• What to work on: What is the number of lines below that include the string "return"? Provide that number alone.

• Provided data:
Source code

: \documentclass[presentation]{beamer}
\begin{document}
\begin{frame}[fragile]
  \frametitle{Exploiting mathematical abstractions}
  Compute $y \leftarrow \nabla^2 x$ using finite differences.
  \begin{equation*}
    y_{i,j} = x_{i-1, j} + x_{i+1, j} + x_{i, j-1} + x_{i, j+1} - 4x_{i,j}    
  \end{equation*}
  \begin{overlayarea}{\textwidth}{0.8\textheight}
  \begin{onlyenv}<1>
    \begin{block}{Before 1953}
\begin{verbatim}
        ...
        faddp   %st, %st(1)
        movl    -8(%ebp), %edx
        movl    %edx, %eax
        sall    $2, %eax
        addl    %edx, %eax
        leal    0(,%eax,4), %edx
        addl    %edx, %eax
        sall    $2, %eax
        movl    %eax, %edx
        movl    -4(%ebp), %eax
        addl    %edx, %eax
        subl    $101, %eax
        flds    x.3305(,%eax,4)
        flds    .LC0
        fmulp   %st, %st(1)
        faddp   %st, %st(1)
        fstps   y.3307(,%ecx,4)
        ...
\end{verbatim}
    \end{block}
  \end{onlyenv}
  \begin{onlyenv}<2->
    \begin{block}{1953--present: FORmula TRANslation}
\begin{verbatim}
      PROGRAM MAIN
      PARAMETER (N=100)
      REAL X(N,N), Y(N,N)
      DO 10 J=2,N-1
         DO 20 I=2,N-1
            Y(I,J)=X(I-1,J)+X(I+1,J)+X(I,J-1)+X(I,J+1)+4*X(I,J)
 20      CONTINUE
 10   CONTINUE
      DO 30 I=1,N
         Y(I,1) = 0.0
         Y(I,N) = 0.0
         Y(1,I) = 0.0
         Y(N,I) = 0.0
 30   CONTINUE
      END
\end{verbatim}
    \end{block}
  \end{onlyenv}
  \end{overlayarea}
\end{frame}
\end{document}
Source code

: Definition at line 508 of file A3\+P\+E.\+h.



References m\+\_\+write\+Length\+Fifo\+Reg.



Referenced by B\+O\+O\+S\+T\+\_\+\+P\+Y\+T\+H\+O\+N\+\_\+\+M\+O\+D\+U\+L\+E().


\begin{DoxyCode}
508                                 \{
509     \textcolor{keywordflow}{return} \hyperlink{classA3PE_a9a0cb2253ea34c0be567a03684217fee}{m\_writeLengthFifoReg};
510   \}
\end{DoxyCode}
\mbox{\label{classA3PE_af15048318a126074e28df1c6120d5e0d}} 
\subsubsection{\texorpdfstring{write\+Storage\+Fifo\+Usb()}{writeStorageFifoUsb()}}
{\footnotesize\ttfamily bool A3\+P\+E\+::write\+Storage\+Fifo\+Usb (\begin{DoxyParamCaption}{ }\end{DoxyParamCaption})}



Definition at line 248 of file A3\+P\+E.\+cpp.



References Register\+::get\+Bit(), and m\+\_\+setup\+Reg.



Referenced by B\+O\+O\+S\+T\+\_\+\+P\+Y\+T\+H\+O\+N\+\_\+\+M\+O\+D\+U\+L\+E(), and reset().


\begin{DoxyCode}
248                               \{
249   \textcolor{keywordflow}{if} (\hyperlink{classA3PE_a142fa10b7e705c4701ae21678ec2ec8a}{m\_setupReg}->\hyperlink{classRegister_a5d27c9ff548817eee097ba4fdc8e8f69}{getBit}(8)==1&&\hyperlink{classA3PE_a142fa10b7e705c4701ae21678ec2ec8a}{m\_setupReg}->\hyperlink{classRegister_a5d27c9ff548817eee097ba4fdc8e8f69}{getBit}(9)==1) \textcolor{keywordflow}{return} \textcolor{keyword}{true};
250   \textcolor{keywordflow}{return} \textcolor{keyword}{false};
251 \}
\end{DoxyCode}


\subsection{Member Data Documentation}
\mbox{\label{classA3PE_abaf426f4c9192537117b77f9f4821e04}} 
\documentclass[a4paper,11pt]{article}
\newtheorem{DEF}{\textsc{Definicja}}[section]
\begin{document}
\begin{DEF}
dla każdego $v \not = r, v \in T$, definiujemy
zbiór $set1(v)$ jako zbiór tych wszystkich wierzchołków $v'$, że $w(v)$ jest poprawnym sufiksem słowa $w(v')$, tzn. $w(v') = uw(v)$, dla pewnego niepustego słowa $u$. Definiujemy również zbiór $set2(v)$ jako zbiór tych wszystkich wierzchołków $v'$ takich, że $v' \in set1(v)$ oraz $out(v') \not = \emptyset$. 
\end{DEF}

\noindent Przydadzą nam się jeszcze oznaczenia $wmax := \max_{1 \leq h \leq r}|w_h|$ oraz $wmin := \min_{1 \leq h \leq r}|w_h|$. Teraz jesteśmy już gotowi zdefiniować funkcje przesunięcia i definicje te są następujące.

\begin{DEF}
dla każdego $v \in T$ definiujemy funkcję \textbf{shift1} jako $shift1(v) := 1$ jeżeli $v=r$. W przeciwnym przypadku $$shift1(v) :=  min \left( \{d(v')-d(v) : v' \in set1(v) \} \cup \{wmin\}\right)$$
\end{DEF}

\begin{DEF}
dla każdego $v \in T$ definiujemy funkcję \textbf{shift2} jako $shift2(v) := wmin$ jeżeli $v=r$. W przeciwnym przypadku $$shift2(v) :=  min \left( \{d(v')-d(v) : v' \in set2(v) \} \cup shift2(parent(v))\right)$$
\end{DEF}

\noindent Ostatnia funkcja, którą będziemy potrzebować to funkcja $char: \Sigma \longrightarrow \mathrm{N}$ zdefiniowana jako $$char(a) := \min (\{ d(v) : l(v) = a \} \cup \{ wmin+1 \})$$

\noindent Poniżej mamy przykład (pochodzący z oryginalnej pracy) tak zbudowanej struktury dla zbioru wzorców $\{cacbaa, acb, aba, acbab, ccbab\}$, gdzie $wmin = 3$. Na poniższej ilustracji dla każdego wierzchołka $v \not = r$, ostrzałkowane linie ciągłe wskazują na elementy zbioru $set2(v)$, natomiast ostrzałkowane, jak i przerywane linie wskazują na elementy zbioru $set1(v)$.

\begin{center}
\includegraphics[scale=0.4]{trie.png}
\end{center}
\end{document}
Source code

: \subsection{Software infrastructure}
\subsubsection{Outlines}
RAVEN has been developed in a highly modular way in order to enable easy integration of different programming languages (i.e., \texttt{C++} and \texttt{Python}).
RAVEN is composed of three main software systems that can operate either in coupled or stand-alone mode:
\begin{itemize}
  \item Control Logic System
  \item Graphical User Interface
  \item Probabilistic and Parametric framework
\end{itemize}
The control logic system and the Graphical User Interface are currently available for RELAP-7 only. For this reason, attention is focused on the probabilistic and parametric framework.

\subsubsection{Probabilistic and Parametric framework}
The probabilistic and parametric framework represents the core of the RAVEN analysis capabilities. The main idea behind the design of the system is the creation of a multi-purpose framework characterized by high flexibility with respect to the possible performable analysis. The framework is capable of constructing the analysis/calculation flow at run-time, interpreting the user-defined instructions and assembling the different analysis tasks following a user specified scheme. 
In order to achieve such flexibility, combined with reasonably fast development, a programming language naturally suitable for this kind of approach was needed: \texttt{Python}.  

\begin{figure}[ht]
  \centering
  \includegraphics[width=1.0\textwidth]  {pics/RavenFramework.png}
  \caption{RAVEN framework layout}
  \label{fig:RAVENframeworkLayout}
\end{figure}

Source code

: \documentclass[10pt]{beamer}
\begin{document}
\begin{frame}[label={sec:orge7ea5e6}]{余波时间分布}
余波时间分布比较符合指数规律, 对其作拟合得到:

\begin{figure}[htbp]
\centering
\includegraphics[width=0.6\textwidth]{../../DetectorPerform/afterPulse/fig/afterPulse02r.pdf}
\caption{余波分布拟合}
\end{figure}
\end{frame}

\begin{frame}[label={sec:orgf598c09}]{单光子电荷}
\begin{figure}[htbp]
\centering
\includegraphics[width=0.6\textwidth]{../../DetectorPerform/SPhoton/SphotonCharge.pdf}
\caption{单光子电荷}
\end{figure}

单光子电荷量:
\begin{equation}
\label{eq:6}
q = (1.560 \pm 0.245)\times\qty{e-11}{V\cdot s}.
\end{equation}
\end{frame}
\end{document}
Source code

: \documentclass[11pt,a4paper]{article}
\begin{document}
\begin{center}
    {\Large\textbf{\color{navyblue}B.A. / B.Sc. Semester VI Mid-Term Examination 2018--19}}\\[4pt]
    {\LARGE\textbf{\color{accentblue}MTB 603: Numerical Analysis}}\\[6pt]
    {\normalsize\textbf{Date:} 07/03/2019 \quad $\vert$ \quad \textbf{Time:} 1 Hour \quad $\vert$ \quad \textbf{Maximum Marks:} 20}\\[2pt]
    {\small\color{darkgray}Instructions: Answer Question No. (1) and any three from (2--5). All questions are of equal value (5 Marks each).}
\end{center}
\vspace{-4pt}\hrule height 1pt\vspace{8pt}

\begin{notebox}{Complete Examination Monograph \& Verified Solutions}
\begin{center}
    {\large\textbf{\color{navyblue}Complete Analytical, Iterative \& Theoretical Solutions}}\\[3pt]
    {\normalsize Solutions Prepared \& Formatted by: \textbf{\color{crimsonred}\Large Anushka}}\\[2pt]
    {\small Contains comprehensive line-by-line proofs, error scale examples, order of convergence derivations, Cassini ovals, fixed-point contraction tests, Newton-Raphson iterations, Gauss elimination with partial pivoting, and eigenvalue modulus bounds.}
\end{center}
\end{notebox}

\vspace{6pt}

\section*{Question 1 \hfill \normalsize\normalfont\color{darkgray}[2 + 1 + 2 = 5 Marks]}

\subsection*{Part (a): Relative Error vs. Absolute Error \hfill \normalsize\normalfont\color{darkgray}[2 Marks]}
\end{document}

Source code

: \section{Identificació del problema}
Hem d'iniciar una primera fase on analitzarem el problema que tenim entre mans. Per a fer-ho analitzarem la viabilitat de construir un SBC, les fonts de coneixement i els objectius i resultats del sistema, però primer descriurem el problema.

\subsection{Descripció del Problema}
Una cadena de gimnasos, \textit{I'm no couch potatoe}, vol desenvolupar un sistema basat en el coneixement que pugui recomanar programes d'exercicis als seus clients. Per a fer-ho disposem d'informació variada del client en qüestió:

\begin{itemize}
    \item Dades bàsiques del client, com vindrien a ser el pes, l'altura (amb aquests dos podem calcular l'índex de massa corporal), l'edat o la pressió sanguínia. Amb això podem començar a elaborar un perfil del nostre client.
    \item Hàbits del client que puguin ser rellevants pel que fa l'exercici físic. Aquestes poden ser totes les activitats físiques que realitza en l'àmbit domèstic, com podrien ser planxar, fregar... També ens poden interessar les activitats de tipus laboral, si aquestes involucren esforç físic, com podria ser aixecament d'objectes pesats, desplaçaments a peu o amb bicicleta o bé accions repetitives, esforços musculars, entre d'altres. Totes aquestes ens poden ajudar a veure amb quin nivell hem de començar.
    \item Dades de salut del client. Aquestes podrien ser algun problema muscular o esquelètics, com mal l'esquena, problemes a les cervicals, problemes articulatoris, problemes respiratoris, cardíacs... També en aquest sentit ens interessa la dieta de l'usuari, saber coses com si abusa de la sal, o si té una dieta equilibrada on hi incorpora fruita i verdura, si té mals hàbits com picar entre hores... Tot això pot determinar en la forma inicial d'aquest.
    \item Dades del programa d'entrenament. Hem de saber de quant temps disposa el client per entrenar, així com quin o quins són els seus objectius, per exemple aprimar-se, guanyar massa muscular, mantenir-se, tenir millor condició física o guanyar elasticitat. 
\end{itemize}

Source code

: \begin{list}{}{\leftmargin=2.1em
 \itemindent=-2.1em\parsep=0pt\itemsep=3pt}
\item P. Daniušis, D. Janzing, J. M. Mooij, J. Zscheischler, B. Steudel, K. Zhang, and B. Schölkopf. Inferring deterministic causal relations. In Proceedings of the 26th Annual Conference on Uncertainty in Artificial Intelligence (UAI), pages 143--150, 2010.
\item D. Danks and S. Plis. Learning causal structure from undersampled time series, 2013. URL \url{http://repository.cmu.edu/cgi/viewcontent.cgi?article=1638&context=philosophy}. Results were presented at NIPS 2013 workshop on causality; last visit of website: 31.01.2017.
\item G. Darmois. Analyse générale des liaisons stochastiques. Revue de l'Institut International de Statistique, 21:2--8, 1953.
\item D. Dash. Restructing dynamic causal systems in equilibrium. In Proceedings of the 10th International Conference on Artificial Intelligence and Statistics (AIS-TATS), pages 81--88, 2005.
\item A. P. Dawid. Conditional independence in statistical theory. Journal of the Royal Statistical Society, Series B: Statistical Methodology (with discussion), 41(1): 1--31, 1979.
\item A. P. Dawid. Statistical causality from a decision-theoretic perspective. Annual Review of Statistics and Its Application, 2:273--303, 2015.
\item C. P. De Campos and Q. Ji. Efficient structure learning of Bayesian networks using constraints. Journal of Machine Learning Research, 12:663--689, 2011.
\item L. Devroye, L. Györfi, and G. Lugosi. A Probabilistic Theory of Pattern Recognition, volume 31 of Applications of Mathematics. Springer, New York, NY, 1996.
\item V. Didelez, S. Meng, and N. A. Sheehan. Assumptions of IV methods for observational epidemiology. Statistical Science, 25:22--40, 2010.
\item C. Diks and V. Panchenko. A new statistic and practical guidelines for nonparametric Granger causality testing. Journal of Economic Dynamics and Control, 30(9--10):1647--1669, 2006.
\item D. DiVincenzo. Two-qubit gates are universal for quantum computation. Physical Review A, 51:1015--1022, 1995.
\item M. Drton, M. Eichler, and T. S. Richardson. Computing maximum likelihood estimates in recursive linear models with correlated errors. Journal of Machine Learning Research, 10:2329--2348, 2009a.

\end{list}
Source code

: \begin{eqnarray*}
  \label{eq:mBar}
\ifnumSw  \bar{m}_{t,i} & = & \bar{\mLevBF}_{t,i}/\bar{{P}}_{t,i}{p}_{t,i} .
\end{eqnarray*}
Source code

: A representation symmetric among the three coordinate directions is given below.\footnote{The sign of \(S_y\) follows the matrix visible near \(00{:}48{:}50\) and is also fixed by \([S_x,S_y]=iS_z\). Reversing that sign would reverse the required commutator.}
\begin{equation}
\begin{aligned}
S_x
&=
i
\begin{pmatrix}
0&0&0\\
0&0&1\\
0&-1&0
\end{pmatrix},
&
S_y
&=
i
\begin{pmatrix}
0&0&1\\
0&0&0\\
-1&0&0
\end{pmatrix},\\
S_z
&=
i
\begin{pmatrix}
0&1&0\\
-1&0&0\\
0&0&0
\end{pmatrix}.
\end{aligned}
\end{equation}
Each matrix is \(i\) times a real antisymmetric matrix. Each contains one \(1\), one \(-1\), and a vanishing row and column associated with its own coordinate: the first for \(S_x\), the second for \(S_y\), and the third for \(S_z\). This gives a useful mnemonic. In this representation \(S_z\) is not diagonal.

• Response to this exercise: 3